** Opening The input block **
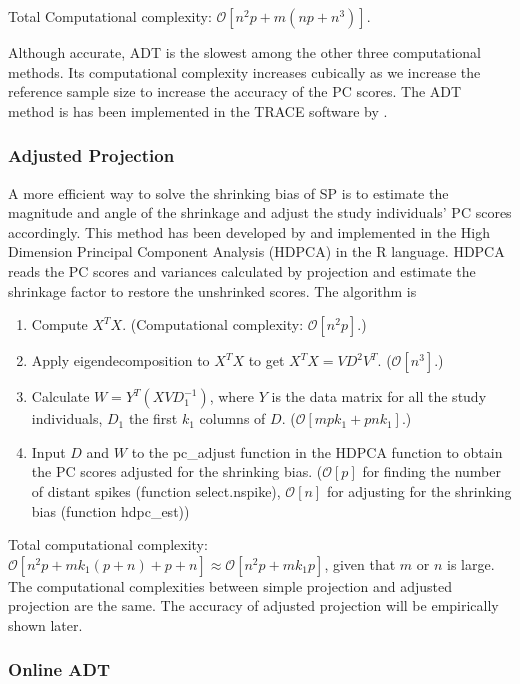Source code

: \documentclass{article}
\newcommand{\bO}{\mathcal{O}}
\begin{document}
Total Computational complexity: $\bO[n^2p + m(np + n^3)]$.

Although accurate, ADT is the slowest among the other three computational
methods.
Its computational complexity increases cubically as we increase the reference sample size to increase the accuracy of the PC scores.
The ADT method is has been implemented in the TRACE software by \cite{wang}.


\subsubsection{Adjusted Projection}

A more efficient way to solve the shrinking bias of SP is to estimate the
magnitude and angle of the shrinkage and adjust the study individuals' PC scores accordingly.
This method has been developed by \cite{dey} and implemented in the High
Dimension Principal Component Analysis (HDPCA) in the R language.
HDPCA reads the PC scores and variances calculated by projection and estimate the shrinkage factor to restore the unshrinked scores. 
The algorithm is
\begin{enumerate}
\item Compute $X^T X$.
  (Computational complexity: $\bO[n^2p]$.)  
\item Apply eigendecomposition to $X^T X$ to get $X^T X = V D^2 V^T$.
  ($\bO[n^3]$.)
\item Calculate $W = Y^T (X V D_1^{-1})$, where $Y$ is the data matrix for all the study individuals, $D_1$ the first $k_1$ columns of $D$. ($\bO[mpk_1 + pnk_1]$.)
  \item Input $D$ and $W$ to the pc\_adjust function in the HDPCA function to obtain the PC scores adjusted for the shrinking bias. ($\bO[p]$ for finding the number of distant spikes (function select.nspike), $\bO[n]$ for adjusting for the shrinking bias (function hdpc\_est))
\end{enumerate}

Total computational complexity: $\bO[n^2p + mk_1(p + n) + p + n] \approx \bO[n^2p + mk_1p]$,
given that $m$ or $n$ is large. The computational complexities between simple projection and adjusted projection are the same.
The accuracy of adjusted projection will be empirically shown later.

\subsubsection{Online ADT}
\end{document}
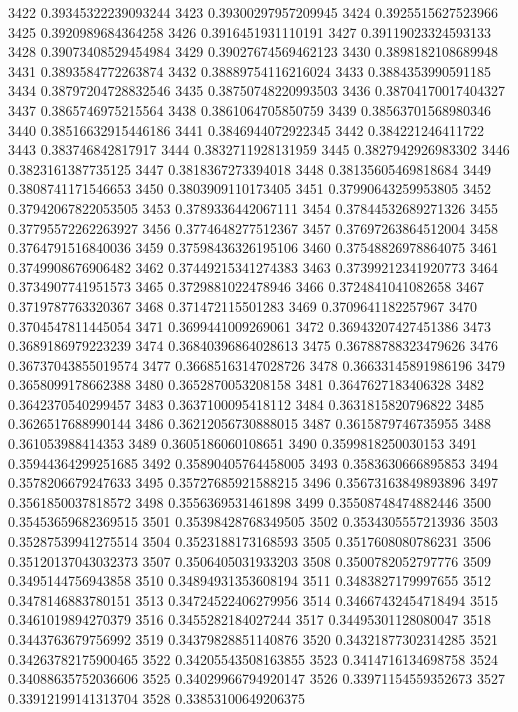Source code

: 3422 0.39345322239093244
3423 0.39300297957209945
3424 0.3925515627523966
3425 0.3920989684364258
3426 0.3916451931110191
3427 0.39119023324593133
3428 0.39073408529454984
3429 0.39027674569462123
3430 0.3898182108689948
3431 0.3893584772263874
3432 0.38889754116216024
3433 0.3884353990591185
3434 0.38797204728832546
3435 0.38750748220993503
3436 0.38704170017404327
3437 0.3865746975215564
3438 0.3861064705850759
3439 0.38563701568980346
3440 0.38516632915446186
3441 0.3846944072922345
3442 0.384221246411722
3443 0.383746842817917
3444 0.3832711928131959
3445 0.3827942926983302
3446 0.3823161387735125
3447 0.3818367273394018
3448 0.38135605469818684
3449 0.3808741171546653
3450 0.3803909110173405
3451 0.37990643259953805
3452 0.37942067822053505
3453 0.3789336442067111
3454 0.37844532689271326
3455 0.37795572262263927
3456 0.3774648277512367
3457 0.37697263864512004
3458 0.3764791516840036
3459 0.37598436326195106
3460 0.37548826978864075
3461 0.3749908676906482
3462 0.37449215341274383
3463 0.37399212341920773
3464 0.3734907741951573
3465 0.3729881022478946
3466 0.3724841041082658
3467 0.3719787763320367
3468 0.371472115501283
3469 0.3709641182257967
3470 0.3704547811445054
3471 0.3699441009269061
3472 0.36943207427451386
3473 0.3689186979223239
3474 0.36840396864028613
3475 0.36788788323479626
3476 0.36737043855019574
3477 0.36685163147028726
3478 0.36633145891986196
3479 0.3658099178662388
3480 0.3652870053208158
3481 0.3647627183406328
3482 0.3642370540299457
3483 0.3637100095418112
3484 0.3631815820796822
3485 0.3626517688990144
3486 0.36212056730888015
3487 0.3615879746735955
3488 0.361053988414353
3489 0.3605186060108651
3490 0.3599818250030153
3491 0.35944364299251685
3492 0.35890405764458005
3493 0.3583630666895853
3494 0.3578206679247633
3495 0.35727685921588215
3496 0.35673163849893896
3497 0.3561850037818572
3498 0.3556369531461898
3499 0.35508748474882446
3500 0.35453659682369515
3501 0.35398428768349505
3502 0.3534305557213936
3503 0.35287539941275514
3504 0.3523188173168593
3505 0.3517608080786231
3506 0.35120137043032373
3507 0.3506405031933203
3508 0.3500782052797776
3509 0.3495144756943858
3510 0.34894931353608194
3511 0.3483827179997655
3512 0.3478146883780151
3513 0.34724522406279956
3514 0.34667432454718494
3515 0.3461019894270379
3516 0.3455282184027244
3517 0.34495301128080047
3518 0.3443763679756992
3519 0.34379828851140876
3520 0.34321877302314285
3521 0.34263782175900465
3522 0.34205543508163855
3523 0.3414716134698758
3524 0.34088635752036606
3525 0.34029966794920147
3526 0.33971154559352673
3527 0.33912199141313704
3528 0.33853100649206375
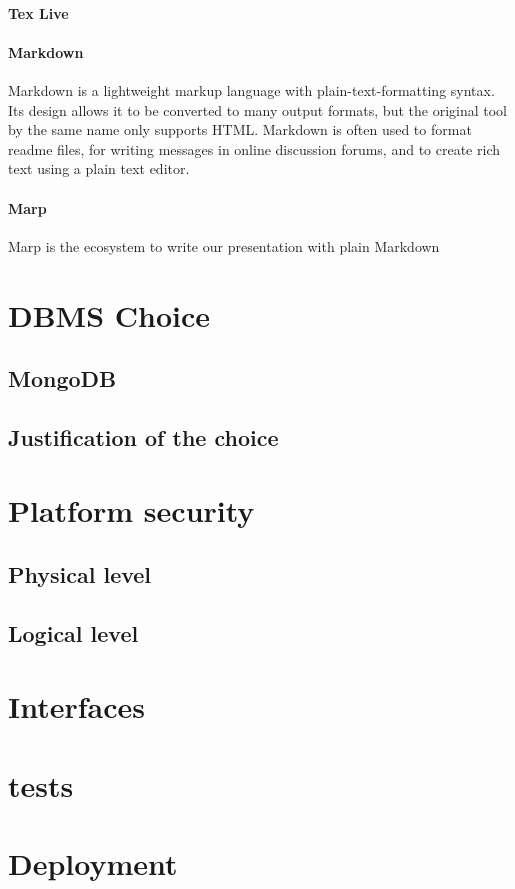 \paragraph{Tex Live}



\paragraph{Markdown}
Markdown is a lightweight markup language with plain-text-formatting syntax. Its design allows it to be converted to many output formats, but the original tool by the same name only supports HTML. Markdown is often used to format readme files, for writing messages in online discussion forums, and to create rich text using a plain text editor.
\paragraph{Marp}
Marp is the ecosystem to write our presentation with plain Markdown
\section{DBMS Choice}
\subsection{MongoDB}
\subsection{Justification of the choice}

\section{Platform security}
\subsection{Physical level}
\subsection{Logical level}

\section{Interfaces}
\section{tests}
\section{Deployment}



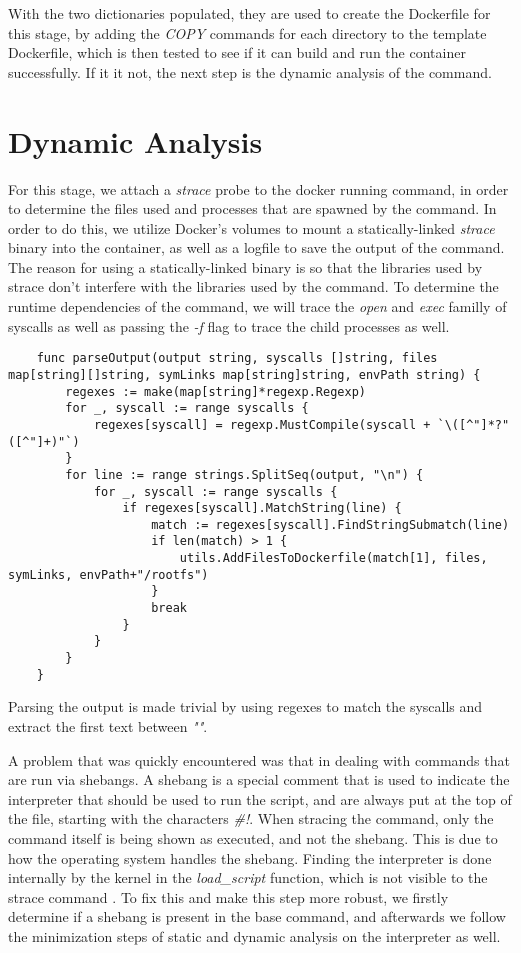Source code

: With the two dictionaries populated, they are used to create the Dockerfile for this stage, by adding the \textit{COPY} commands for each directory to 
the template Dockerfile, which is then tested to see if it can build and run the container successfully. If it it not, the next step is the dynamic analysis of the command.

\section{Dynamic Analysis}
For this stage, we attach a \textit{strace} probe to the docker running command, in order to determine the files used and processes that are spawned by the command.
In order to do this, we utilize Docker's volumes to mount a statically-linked \textit{strace} binary into the container, as well as a logfile to save the output of the command.
The reason for using a statically-linked binary is so that the libraries used by strace don't interfere with the libraries used by the command.
To determine the runtime dependencies of the command, we will trace the \textit{open} and \textit{exec} familly of syscalls \cite{identify-dependencies} as well as passing the \textit{-f} flag
to trace the child processes as well.

\lstset{language=Go,caption=File util functions,label=lst:file-functions}
\begin{lstlisting}
    func parseOutput(output string, syscalls []string, files map[string][]string, symLinks map[string]string, envPath string) {
        regexes := make(map[string]*regexp.Regexp)
        for _, syscall := range syscalls {
            regexes[syscall] = regexp.MustCompile(syscall + `\([^"]*?"([^"]+)"`)
        }
        for line := range strings.SplitSeq(output, "\n") {
            for _, syscall := range syscalls {
                if regexes[syscall].MatchString(line) {
                    match := regexes[syscall].FindStringSubmatch(line)
                    if len(match) > 1 {
                        utils.AddFilesToDockerfile(match[1], files, symLinks, envPath+"/rootfs")
                    }
                    break
                }
            }
        }
    }
\end{lstlisting}

Parsing the output is made trivial by using regexes to match the syscalls and extract the first text between \textit{""}.

A problem that was quickly encountered was that in dealing with commands that are run via shebangs.
A shebang is a special comment that is used to indicate the interpreter that should be used to run the script, and are always 
put at the top of the file, starting with the characters \textit{\#!}.
When stracing the command, only the command itself is being shown as executed, and not the shebang. This is due 
to how the operating system handles the shebang. Finding the interpreter is done internally by the kernel in the
\textit{load_script} function, which is not visible to the strace command \cite{demystifyng-shebangs}. 
To fix this and make this step more robust, we firstly determine if a shebang is present in the base command, and afterwards 
we follow the minimization steps of static and dynamic analysis on the interpreter as well.

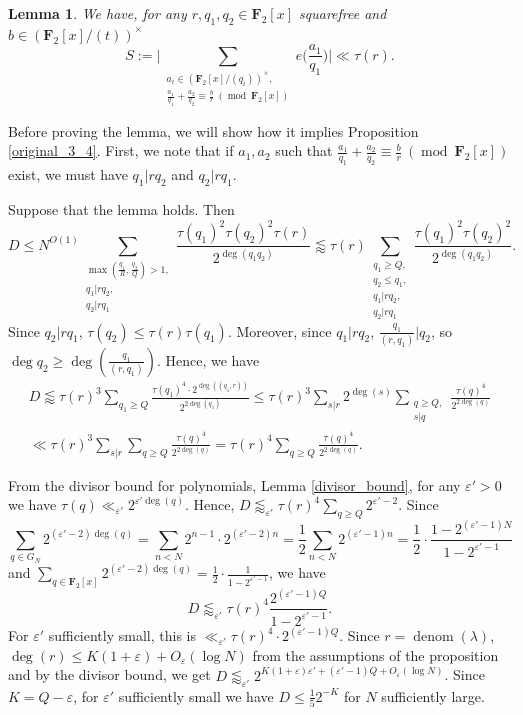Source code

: \documentclass[11pt, reqno]{amsart}
\newtheorem{lemma}[theorem]{Lemma}
\numberwithin{equation}{section}
\newcommand{\zff}{\mathbf{F}_2[x]}
\newcommand{\zffmi}[1]{(\zff/(#1))^{\times}}
\newcommand{\zffmodinvt}{\zffmi{t}}
\newcommand\eps{\varepsilon}
\newcommand\denom{\operatorname{denom}}
\newcommand\modd{\operatorname{mod}}
\begin{document}
\begin{lemma}
\label{main_lemma_for_34}
    We have, for any $r, q_1, q_2 \in \zff$ squarefree and $b \in \zffmodinvt$
    $$S := \bigg| \sum_{\substack{a_i \in \zffmi{q_i},\\ \frac{a_1}{q_1}+\frac{a_2}{q_2} \equiv \frac{b}{r} \ (\modd \ \zff)}} e\Big( \frac{a_1}{q_1} \Big) \bigg| \ll \tau(r).$$
\end{lemma}

Before proving the lemma, we will show how it implies Proposition \ref{original_3_4}. First, we note that if $a_1, a_2$ such that $\frac{a_1}{q_1}+\frac{a_2}{q_2} \equiv \frac{b}{r} \ (\modd \ \zff)$ exist, we must have $q_1 | rq_2$ and $q_2 | rq_1$.

Suppose that the lemma holds. Then
$$D \leqslant N^{O(1)} \sum_{\substack{\max(\frac{q_1}{R}, \frac{q_2}{Q}) > 1, \\ q_1|rq_2, \\ q_2 | rq_1}} \frac{\tau(q_1)^2\tau(q_2)^2\tau(r)}{2^{\deg( q_1q_2 )}} \lessapprox \tau(r) \sum_{\substack{q_1 \geqslant Q, \\ q_2 \leqslant q_1, \\ q_1|rq_2, \\ q_2 | rq_1}}\frac{\tau(q_1)^2\tau(q_2)^2}{2^{\deg( q_1q_2 )}}.$$
Since $q_2 | rq_1$, $\tau(q_2)\leqslant \tau(r)\tau(q_1)$. Moreover, since $q_1|rq_2$, $\frac{q_1}{(r, q_1)}|q_2$, so $\deg q_2 \geqslant \deg(\frac{q_1}{(r, q_1)} )$. Hence, we have
\begin{multline*}
    D \lessapprox \tau(r)^{3} \sum_{q_1 \geqslant Q} \frac{\tau(q_1)^{4} \cdot2^{\deg ((q_1, r))}}{2^{2\deg( q_1 )}} \leqslant \tau(r)^{3} \sum_{s | r} 2^{\deg (s)} \sum_{\substack{q \geqslant Q, \\ s|q}}\frac{\tau(q)^{4}}{ 2^{2\deg( q )}} \\ \ll \tau(r)^{3} \sum_{s|r} \sum_{q \geqslant Q} \frac{\tau(q)^{4}}{2^{2\deg(q)}} = \tau(r)^{4} \sum_{q \geqslant Q} \frac{\tau(q)^{4}}{2^{2\deg(q)}}.
\end{multline*}

From the divisor bound for polynomials, Lemma \ref{divisor_bound}, for any $\eps'>0$ we have $\tau(q) \ll_{\eps'} 2^{\eps'\deg (q)}$. Hence, $D \lessapprox_{\eps'} \tau(r)^{4}\sum_{q \geqslant Q}2^{\eps'-2}$. Since
$$\sum_{q \in G_N} 2^{(\eps'-2)\deg (q)}=\sum_{n < N}2^{n-1} \cdot 2^{(\eps'-2)n}=\frac{1}{2}\sum_{n<N}2^{(\eps'-1)n}=\frac{1}{2} \cdot \frac{1-2^{(\eps'-1)N}}{1-2^{\eps'-1}}$$
and $\sum_{q \in \zff} 2^{(\eps'-2)\deg(q)} = \frac{1}{2} \cdot \frac{1}{1-2^{\eps'-1}}$, we have
$$D \lessapprox_{\eps'} \tau(r)^{4} \frac{2^{(\eps'-1)Q}}{1-2^{\eps'-1}}.$$
For $\eps'$ sufficiently small, this is $\ll_{\eps'} \tau(r)^{4} \cdot 2^{(\eps'-1)Q}$. Since $r=\denom(\lambda)$, $\deg(r) \leqslant K(1+\eps) +O_{\eps}(\log N)$ from the assumptions of the proposition and by the divisor bound, we get $D \lessapprox_{\eps'} 2^{K(1+\eps)\eps'+(\eps'-1)Q + O_{\eps}(\log N)}$. Since $K=Q-\eps$, for $\eps'$ sufficiently small we have $D \leqslant \frac{1}{5}2^{-K}$ for $N$ sufficiently large.
\end{document}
** Closing The input block **
## What to produce:
Once the line containing "The ADT method" has been copied, stop; everything from the first line of the data up to it must be copied exactly, without pictures.

## Answer box:
Source code

: \documentclass{article}
\newcommand{\bO}{\mathcal{O}}
\begin{document}
Total Computational complexity: $\bO[n^2p + m(np + n^3)]$.

Although accurate, ADT is the slowest among the other three computational
methods.
Its computational complexity increases cubically as we increase the reference sample size to increase the accuracy of the PC scores.
The ADT method is has been implemented in the TRACE software by \cite{wang}.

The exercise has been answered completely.